Foreign investors withdrew a whopping $36.58 million from Pakistan Treasury Bills (T-Bills) during the week ending November 22, 2024, according to data released by the State Bank of Pakistan (SBP). This represents one of the largest weekly inflows of treasury bills in recent months, underscoring the decline in foreign interest in Pakistan’s debt market.
The exodus is due to a sharp decline in government securities yields. In the last auction, the yield on three-month Treasury bills fell to 12.9974%, the lowest level since April 2022. Likewise, the yield on six-month and twelve-month Treasury bills fell to 12.8948% and 12.3500. % respectively, levels not seen since March 2022. This decline in yields reduces the attractiveness of Pakistani treasury bills, especially when compared to the more attractive and stable treasury bills. Interest rates in other emerging markets or developed economies.

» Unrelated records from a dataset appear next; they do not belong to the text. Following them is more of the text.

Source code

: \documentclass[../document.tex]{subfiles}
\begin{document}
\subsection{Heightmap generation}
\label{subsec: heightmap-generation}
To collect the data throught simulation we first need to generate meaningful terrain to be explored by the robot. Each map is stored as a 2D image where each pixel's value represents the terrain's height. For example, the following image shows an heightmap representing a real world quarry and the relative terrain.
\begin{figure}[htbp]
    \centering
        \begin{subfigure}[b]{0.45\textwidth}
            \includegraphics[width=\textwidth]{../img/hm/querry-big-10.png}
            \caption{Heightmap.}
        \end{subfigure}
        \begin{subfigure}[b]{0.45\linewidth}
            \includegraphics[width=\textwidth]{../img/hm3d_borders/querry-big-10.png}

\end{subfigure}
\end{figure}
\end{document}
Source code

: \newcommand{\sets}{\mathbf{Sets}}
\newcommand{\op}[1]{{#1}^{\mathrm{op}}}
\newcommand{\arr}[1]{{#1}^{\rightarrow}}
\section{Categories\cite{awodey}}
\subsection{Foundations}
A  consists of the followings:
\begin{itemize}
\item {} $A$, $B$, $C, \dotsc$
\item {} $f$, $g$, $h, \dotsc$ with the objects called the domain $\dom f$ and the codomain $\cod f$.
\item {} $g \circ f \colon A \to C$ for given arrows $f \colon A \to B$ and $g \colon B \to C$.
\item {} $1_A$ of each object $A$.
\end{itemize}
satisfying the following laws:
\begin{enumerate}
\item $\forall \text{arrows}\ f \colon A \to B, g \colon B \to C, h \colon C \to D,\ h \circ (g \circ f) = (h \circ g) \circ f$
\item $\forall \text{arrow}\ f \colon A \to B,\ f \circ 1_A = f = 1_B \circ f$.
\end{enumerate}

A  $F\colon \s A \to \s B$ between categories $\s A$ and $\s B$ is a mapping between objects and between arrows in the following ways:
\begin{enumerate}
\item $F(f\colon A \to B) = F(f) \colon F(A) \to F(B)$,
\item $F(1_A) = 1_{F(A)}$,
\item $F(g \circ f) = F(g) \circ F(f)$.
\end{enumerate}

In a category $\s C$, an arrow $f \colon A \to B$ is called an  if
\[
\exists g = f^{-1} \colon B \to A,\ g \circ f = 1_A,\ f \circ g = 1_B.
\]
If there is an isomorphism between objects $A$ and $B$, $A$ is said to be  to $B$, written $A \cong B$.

Analysts point out that the yield cuts reflect the government’s strategy to reduce borrowing costs amid improving inflation data and a stronger rupee. However, the move made short-term securities less attractive to foreign investors seeking higher returns, especially in a global environment where central banks in developed markets, such as the US Federal Reserve, continue to offer relatively better returns on risk-free assets.
With this latest withdrawal, total net outflows from Treasury bills during the first 22 days of November rose to $58.04 million, a stark reversal from the inflows seen earlier this year.
The trend toward declining foreign investment in Treasury bills raises concerns about the sustainability of government debt financing and highlights the need for structural reforms to restore investor confidence. Market participants will be closely monitoring the upcoming auctions and any political signals from the State Bank of Pakistan, which may need to recalibrate its strategy to retain foreign interest in the domestic debt market.